____ DATA SUPPLIED
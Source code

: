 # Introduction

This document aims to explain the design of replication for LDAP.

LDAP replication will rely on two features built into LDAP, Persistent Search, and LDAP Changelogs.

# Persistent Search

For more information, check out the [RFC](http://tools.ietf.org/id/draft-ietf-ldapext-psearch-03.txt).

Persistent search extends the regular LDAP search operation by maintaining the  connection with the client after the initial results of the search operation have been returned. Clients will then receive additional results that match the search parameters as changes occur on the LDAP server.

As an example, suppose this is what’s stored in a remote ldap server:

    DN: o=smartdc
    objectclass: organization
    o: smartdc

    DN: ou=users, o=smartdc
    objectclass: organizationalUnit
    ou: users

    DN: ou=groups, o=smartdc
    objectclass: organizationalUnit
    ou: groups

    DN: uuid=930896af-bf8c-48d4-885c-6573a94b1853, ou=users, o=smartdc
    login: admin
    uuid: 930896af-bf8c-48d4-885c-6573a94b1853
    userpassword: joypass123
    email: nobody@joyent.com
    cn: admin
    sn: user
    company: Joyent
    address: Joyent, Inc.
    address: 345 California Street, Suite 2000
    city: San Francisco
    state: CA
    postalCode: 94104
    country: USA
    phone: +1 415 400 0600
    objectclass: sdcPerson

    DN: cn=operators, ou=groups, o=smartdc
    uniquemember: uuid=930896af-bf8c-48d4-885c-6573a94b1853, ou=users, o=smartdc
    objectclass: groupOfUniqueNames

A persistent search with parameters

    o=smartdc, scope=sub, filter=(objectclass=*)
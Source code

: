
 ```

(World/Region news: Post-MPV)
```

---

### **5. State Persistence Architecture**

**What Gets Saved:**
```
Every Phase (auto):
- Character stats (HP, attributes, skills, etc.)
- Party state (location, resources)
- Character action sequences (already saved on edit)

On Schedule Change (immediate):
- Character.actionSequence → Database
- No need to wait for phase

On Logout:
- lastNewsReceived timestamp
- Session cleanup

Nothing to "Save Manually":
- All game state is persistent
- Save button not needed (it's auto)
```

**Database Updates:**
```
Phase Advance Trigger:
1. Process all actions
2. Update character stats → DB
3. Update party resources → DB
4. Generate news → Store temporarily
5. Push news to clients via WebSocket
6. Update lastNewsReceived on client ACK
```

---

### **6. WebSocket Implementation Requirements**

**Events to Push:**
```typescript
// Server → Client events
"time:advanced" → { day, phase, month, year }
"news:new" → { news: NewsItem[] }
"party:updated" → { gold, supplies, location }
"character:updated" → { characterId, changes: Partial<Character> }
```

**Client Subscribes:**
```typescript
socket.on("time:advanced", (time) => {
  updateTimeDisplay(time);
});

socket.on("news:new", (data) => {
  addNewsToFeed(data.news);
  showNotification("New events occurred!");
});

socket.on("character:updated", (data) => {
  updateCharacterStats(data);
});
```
________
Within the records above, how many lines include the word "location"? State the number by itself.

2